[Pixman] [PATCH 2/2] ARM: Add 'neon_composite_over_n_8888_0565' fast path

Wed Apr 6 12:16:57 PDT 2011

On Wed, Apr 6, 2011 at 9:34 PM, Siarhei Siamashka
<siarhei.siamashka at gmail.com> wrote:
> On Tue, Apr 5, 2011 at 7:46 AM, Taekyun Kim <podain77 at gmail.com> wrote:
>> And pixman_composite_over_n_8888_0565_ca_process_pixblock_head in tail_head
>> block increases code size causing i-cache miss.
>> We can think of jumping to head and then return to next part of tail_head
>> block.
>> But it seems difficult to do that without breaking
>> generate_composite_function macro template.
>
> The whole point of the use of software pipelining here is being able
> to overlap the last part of previous iteration with the beginning of
> current iteration.

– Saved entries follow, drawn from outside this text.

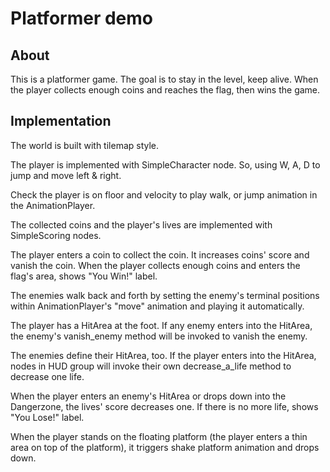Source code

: # Platformer demo

## About

This is a platformer game. The goal is to stay in the level, keep alive.
When the player collects enough coins and reaches the flag, then wins
the game.

## Implementation

The world is built with tilemap style.

The player is implemented with SimpleCharacter node. So, using W, A, D to jump
and move left & right.

Check the player is on floor and velocity to play walk, or jump animation in the
AnimationPlayer.

The collected coins and the player's lives are implemented with SimpleScoring
nodes.

The player enters a coin to collect the coin. It increases coins' score and
vanish the coin. When the player collects enough coins and enters the flag's
area, shows "You Win!" label.

The enemies walk back and forth by setting the enemy's terminal positions within
AnimationPlayer's "move" animation and playing it automatically.

The player has a HitArea at the foot. If any enemy enters into the HitArea, the
enemy's vanish_enemy method will be invoked to vanish the enemy.

The enemies define their HitArea, too. If the player enters into the HitArea,
nodes in HUD group will invoke their own decrease_a_life method to decrease one
life.

When the player enters an enemy's HitArea or drops down into the Dangerzone, the
lives' score decreases one. If there is no more life, shows "You Lose!" label.

When the player stands on the floating platform (the player enters a thin area
on top of the platform), it triggers shake platform animation and drops down.
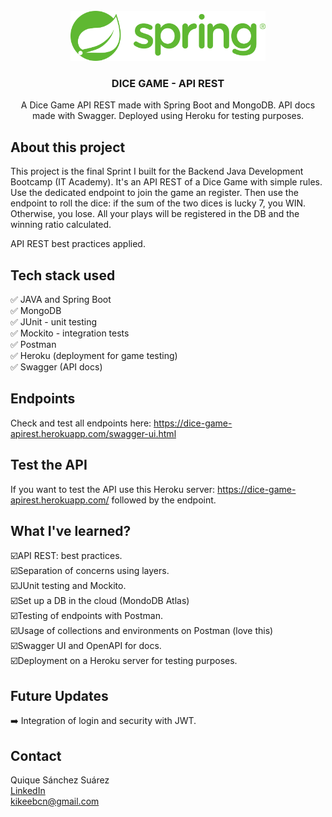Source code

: <div id="top"></div>
<br />
<div align="center">
  <a href="https://spring.io/projects/spring-boot">
    <img src="src/images/spring_logo.png" alt="spring logo" height="80">
  </a>

<h3 align="center">DICE GAME - API REST</h3>

  <p align="center">
    A Dice Game API REST made with Spring Boot and MongoDB. API docs made with Swagger. Deployed using Heroku for testing purposes.
    <br />
  </p>
</div>

## About this project

This project is the final Sprint I built for the Backend Java Development Bootcamp (IT Academy).
It's an API REST of a Dice Game with simple rules. Use the dedicated endpoint to join the game an register. Then use the endpoint to roll the dice: if the sum of the two dices is lucky 7, you WIN. Otherwise, you lose. All your plays will be registered in the DB and the winning ratio calculated.

API REST best practices applied.

## Tech stack used

✅ JAVA and Spring Boot <br />
✅ MongoDB <br />
✅ JUnit - unit testing <br />
✅ Mockito - integration tests <br />
✅ Postman <br />
✅ Heroku (deployment for game testing) <br />
✅ Swagger (API docs) <br />

## Endpoints

Check and test all endpoints here: https://dice-game-apirest.herokuapp.com/swagger-ui.html

## Test the API

If you want to test the API use this Heroku server: https://dice-game-apirest.herokuapp.com/ followed by the endpoint.

## What I've learned?

️☑️API REST: best practices.<br />
️☑️Separation of concerns using layers. <br />
️☑️JUnit testing and Mockito. <br />
☑️Set up a DB in the cloud (MondoDB Atlas)<br />
☑️Testing of endpoints with Postman.<br />
☑️Usage of collections and environments on Postman (love this) <br />
☑️Swagger UI and OpenAPI for docs.<br />
☑️Deployment on a Heroku server for testing purposes.<br />

## Future Updates

➡️ Integration of login and security with JWT.



## Contact
Quique Sánchez Suárez <br />
[LinkedIn](http://linkedin.com/in/quique-sanchez-suarez)<br /> 
kikeebcn@gmail.com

Jumping to "head" does not make much sense because
> the instructions from "head" and "tail" can be reordered quite wildly,
> diffusing into each other, so there is no clear border anymore.
>
> And yes, unfortunately pipelining doubles the size of code. Same as
> unrolling. It may be possible to add a way to disable pipelining for
> some of the fast paths via some new special flag. So that the code
> size can be reduced for the fast paths where pipelining provides too
> little or no performance gain.

Hmm, I just realized that you probably suggested using simple function
calls to the shared parts of code, right? It could be beneficial in
the cases like this, but requires to always have lr register free for
such purpose, and we are short on registers in some fast paths.
Hopefully i-cache misses are not a big problem in pixman NEON
optimized fast paths. Or do you have some statistics proving that they
are?

-- 
Best regards,
Siarhei Siamashka